(Plain-text document sources)
--- START ---
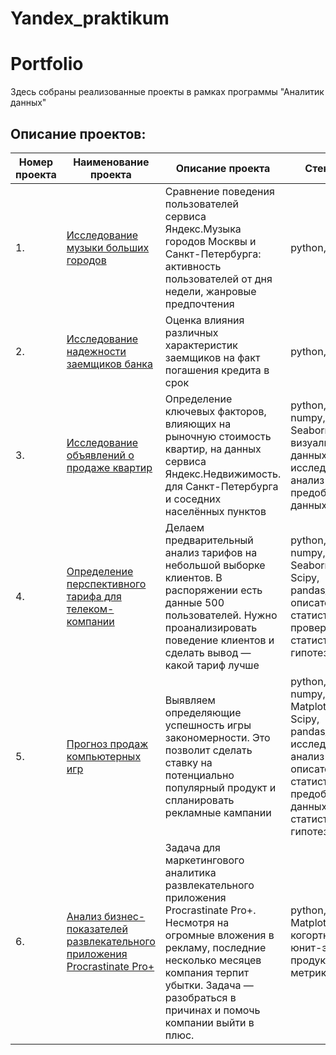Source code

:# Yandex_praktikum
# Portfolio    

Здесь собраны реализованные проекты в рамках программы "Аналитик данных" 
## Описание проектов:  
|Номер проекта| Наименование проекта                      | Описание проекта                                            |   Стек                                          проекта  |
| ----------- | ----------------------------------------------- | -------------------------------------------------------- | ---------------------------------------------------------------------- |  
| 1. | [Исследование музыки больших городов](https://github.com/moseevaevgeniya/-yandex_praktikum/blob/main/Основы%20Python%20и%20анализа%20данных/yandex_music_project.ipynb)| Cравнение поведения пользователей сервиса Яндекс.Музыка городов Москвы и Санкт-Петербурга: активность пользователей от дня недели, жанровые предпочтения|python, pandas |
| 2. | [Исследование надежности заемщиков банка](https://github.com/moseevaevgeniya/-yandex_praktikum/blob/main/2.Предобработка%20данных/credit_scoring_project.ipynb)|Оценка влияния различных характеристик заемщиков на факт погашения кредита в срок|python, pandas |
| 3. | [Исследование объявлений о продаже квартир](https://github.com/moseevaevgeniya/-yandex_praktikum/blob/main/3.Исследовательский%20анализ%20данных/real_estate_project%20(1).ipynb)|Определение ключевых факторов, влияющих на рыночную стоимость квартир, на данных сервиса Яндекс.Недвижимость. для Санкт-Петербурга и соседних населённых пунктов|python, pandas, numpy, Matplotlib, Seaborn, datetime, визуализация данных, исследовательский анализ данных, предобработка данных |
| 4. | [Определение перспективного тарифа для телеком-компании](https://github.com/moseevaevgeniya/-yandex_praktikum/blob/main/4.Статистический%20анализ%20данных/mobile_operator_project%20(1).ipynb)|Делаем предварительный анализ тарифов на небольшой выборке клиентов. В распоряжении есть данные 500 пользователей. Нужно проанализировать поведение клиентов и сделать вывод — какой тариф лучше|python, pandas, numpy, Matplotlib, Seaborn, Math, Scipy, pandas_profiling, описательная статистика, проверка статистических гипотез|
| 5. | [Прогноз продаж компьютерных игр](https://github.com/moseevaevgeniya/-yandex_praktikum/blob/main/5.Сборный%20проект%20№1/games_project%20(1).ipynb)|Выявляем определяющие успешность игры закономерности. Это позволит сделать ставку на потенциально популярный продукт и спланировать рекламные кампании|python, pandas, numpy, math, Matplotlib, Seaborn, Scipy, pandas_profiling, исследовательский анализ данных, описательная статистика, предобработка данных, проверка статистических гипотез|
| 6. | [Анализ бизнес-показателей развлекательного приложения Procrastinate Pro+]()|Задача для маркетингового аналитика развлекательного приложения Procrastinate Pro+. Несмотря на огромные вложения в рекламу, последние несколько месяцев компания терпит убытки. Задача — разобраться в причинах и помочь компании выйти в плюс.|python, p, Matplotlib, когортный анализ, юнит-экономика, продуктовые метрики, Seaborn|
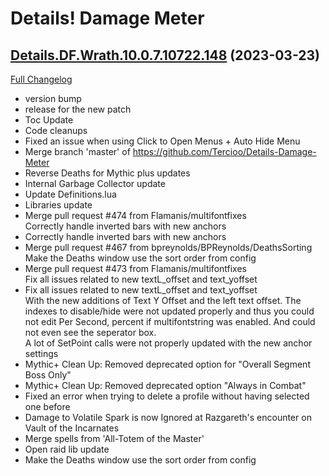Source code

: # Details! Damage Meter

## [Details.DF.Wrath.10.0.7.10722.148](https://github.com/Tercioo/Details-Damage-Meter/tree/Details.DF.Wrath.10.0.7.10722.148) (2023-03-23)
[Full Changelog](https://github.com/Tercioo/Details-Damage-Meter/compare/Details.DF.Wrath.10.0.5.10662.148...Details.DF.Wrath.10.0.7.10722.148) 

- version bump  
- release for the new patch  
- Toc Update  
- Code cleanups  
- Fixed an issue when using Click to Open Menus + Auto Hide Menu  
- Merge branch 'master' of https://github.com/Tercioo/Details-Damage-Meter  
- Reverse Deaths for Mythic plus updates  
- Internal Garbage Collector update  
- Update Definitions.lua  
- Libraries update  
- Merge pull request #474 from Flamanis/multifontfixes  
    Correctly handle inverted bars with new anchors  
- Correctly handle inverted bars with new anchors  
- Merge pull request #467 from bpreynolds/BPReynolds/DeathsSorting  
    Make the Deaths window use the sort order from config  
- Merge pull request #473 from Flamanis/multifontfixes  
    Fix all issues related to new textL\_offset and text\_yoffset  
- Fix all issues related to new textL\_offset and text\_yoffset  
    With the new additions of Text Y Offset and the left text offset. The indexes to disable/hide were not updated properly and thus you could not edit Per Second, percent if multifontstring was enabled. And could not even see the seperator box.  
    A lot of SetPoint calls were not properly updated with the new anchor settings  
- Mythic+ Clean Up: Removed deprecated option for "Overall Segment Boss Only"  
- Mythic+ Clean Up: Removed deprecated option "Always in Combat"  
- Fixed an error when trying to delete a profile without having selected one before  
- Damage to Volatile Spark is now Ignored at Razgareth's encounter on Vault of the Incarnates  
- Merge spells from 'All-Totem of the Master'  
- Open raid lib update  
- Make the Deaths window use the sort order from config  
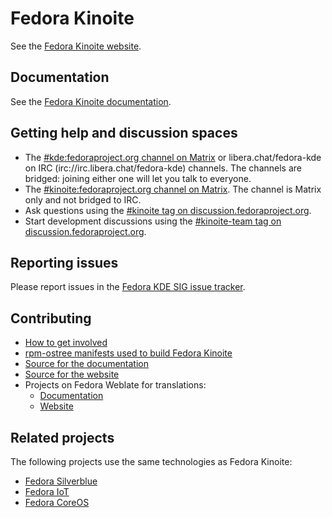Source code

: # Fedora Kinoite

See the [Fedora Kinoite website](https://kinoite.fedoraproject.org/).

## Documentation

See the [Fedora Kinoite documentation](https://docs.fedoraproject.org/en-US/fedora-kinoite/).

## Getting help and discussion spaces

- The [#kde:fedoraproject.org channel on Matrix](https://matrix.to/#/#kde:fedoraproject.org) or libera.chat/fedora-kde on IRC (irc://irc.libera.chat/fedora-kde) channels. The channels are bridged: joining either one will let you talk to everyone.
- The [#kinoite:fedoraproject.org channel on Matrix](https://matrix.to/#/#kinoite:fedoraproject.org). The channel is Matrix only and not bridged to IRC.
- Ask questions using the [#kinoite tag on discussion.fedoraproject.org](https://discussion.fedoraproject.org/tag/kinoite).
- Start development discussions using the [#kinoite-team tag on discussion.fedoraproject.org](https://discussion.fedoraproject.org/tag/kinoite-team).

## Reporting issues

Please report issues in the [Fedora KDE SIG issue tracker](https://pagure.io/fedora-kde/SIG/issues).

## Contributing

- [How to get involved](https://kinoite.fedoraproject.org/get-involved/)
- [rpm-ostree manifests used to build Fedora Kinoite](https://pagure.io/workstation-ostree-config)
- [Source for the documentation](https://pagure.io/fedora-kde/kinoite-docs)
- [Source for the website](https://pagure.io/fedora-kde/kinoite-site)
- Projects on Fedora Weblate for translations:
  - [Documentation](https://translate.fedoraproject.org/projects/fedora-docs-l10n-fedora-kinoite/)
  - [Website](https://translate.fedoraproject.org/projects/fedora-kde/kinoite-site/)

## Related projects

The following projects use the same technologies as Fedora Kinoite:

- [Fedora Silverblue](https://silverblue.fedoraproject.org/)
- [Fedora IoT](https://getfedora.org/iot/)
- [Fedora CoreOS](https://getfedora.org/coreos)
--- END ---
» **PROBLEM TO WORK ON**
Please reproduce every entry above exactly, but leave out the pictures.

» **FINISHED TASK**
Source code

:# Yandex_praktikum
# Portfolio    

Здесь собраны реализованные проекты в рамках программы "Аналитик данных" 
## Описание проектов:  
|Номер проекта| Наименование проекта                      | Описание проекта                                            |   Стек                                          проекта  |
| ----------- | ----------------------------------------------- | -------------------------------------------------------- | ---------------------------------------------------------------------- |  
| 1. | [Исследование музыки больших городов](https://github.com/moseevaevgeniya/-yandex_praktikum/blob/main/Основы%20Python%20и%20анализа%20данных/yandex_music_project.ipynb)| Cравнение поведения пользователей сервиса Яндекс.Музыка городов Москвы и Санкт-Петербурга: активность пользователей от дня недели, жанровые предпочтения|python, pandas |
| 2. | [Исследование надежности заемщиков банка](https://github.com/moseevaevgeniya/-yandex_praktikum/blob/main/2.Предобработка%20данных/credit_scoring_project.ipynb)|Оценка влияния различных характеристик заемщиков на факт погашения кредита в срок|python, pandas |
| 3. | [Исследование объявлений о продаже квартир](https://github.com/moseevaevgeniya/-yandex_praktikum/blob/main/3.Исследовательский%20анализ%20данных/real_estate_project%20(1).ipynb)|Определение ключевых факторов, влияющих на рыночную стоимость квартир, на данных сервиса Яндекс.Недвижимость. для Санкт-Петербурга и соседних населённых пунктов|python, pandas, numpy, Matplotlib, Seaborn, datetime, визуализация данных, исследовательский анализ данных, предобработка данных |
| 4. | [Определение перспективного тарифа для телеком-компании](https://github.com/moseevaevgeniya/-yandex_praktikum/blob/main/4.Статистический%20анализ%20данных/mobile_operator_project%20(1).ipynb)|Делаем предварительный анализ тарифов на небольшой выборке клиентов. В распоряжении есть данные 500 пользователей. Нужно проанализировать поведение клиентов и сделать вывод — какой тариф лучше|python, pandas, numpy, Matplotlib, Seaborn, Math, Scipy, pandas_profiling, описательная статистика, проверка статистических гипотез|
| 5. | [Прогноз продаж компьютерных игр](https://github.com/moseevaevgeniya/-yandex_praktikum/blob/main/5.Сборный%20проект%20№1/games_project%20(1).ipynb)|Выявляем определяющие успешность игры закономерности. Это позволит сделать ставку на потенциально популярный продукт и спланировать рекламные кампании|python, pandas, numpy, math, Matplotlib, Seaborn, Scipy, pandas_profiling, исследовательский анализ данных, описательная статистика, предобработка данных, проверка статистических гипотез|
| 6. | [Анализ бизнес-показателей развлекательного приложения Procrastinate Pro+]()|Задача для маркетингового аналитика развлекательного приложения Procrastinate Pro+. Несмотря на огромные вложения в рекламу, последние несколько месяцев компания терпит убытки. Задача — разобраться в причинах и помочь компании выйти в плюс.|python, p, Matplotlib, когортный анализ, юнит-экономика, продуктовые метрики, Seaborn|
Source code

: # Details! Damage Meter

## [Details.DF.Wrath.10.0.7.10722.148](https://github.com/Tercioo/Details-Damage-Meter/tree/Details.DF.Wrath.10.0.7.10722.148) (2023-03-23)
[Full Changelog](https://github.com/Tercioo/Details-Damage-Meter/compare/Details.DF.Wrath.10.0.5.10662.148...Details.DF.Wrath.10.0.7.10722.148) 

- version bump  
- release for the new patch  
- Toc Update  
- Code cleanups  
- Fixed an issue when using Click to Open Menus + Auto Hide Menu  
- Merge branch 'master' of https://github.com/Tercioo/Details-Damage-Meter  
- Reverse Deaths for Mythic plus updates  
- Internal Garbage Collector update  
- Update Definitions.lua  
- Libraries update  
- Merge pull request #474 from Flamanis/multifontfixes  
    Correctly handle inverted bars with new anchors  
- Correctly handle inverted bars with new anchors  
- Merge pull request #467 from bpreynolds/BPReynolds/DeathsSorting  
    Make the Deaths window use the sort order from config  
- Merge pull request #473 from Flamanis/multifontfixes  
    Fix all issues related to new textL\_offset and text\_yoffset  
- Fix all issues related to new textL\_offset and text\_yoffset  
    With the new additions of Text Y Offset and the left text offset. The indexes to disable/hide were not updated properly and thus you could not edit Per Second, percent if multifontstring was enabled. And could not even see the seperator box.  
    A lot of SetPoint calls were not properly updated with the new anchor settings  
- Mythic+ Clean Up: Removed deprecated option for "Overall Segment Boss Only"  
- Mythic+ Clean Up: Removed deprecated option "Always in Combat"  
- Fixed an error when trying to delete a profile without having selected one before  
- Damage to Volatile Spark is now Ignored at Razgareth's encounter on Vault of the Incarnates  
- Merge spells from 'All-Totem of the Master'  
- Open raid lib update  
- Make the Deaths window use the sort order from config  
Source code

: # Fedora Kinoite

See the [Fedora Kinoite website](https://kinoite.fedoraproject.org/).

## Documentation

See the [Fedora Kinoite documentation](https://docs.fedoraproject.org/en-US/fedora-kinoite/).

## Getting help and discussion spaces

- The [#kde:fedoraproject.org channel on Matrix](https://matrix.to/#/#kde:fedoraproject.org) or libera.chat/fedora-kde on IRC (irc://irc.libera.chat/fedora-kde) channels. The channels are bridged: joining either one will let you talk to everyone.
- The [#kinoite:fedoraproject.org channel on Matrix](https://matrix.to/#/#kinoite:fedoraproject.org). The channel is Matrix only and not bridged to IRC.
- Ask questions using the [#kinoite tag on discussion.fedoraproject.org](https://discussion.fedoraproject.org/tag/kinoite).
- Start development discussions using the [#kinoite-team tag on discussion.fedoraproject.org](https://discussion.fedoraproject.org/tag/kinoite-team).

## Reporting issues

Please report issues in the [Fedora KDE SIG issue tracker](https://pagure.io/fedora-kde/SIG/issues).

## Contributing

- [How to get involved](https://kinoite.fedoraproject.org/get-involved/)
- [rpm-ostree manifests used to build Fedora Kinoite](https://pagure.io/workstation-ostree-config)
- [Source for the documentation](https://pagure.io/fedora-kde/kinoite-docs)
- [Source for the website](https://pagure.io/fedora-kde/kinoite-site)
- Projects on Fedora Weblate for translations:
  - [Documentation](https://translate.fedoraproject.org/projects/fedora-docs-l10n-fedora-kinoite/)
  - [Website](https://translate.fedoraproject.org/projects/fedora-kde/kinoite-site/)

## Related projects

The following projects use the same technologies as Fedora Kinoite:

- [Fedora Silverblue](https://silverblue.fedoraproject.org/)
- [Fedora IoT](https://getfedora.org/iot/)
- [Fedora CoreOS](https://getfedora.org/coreos)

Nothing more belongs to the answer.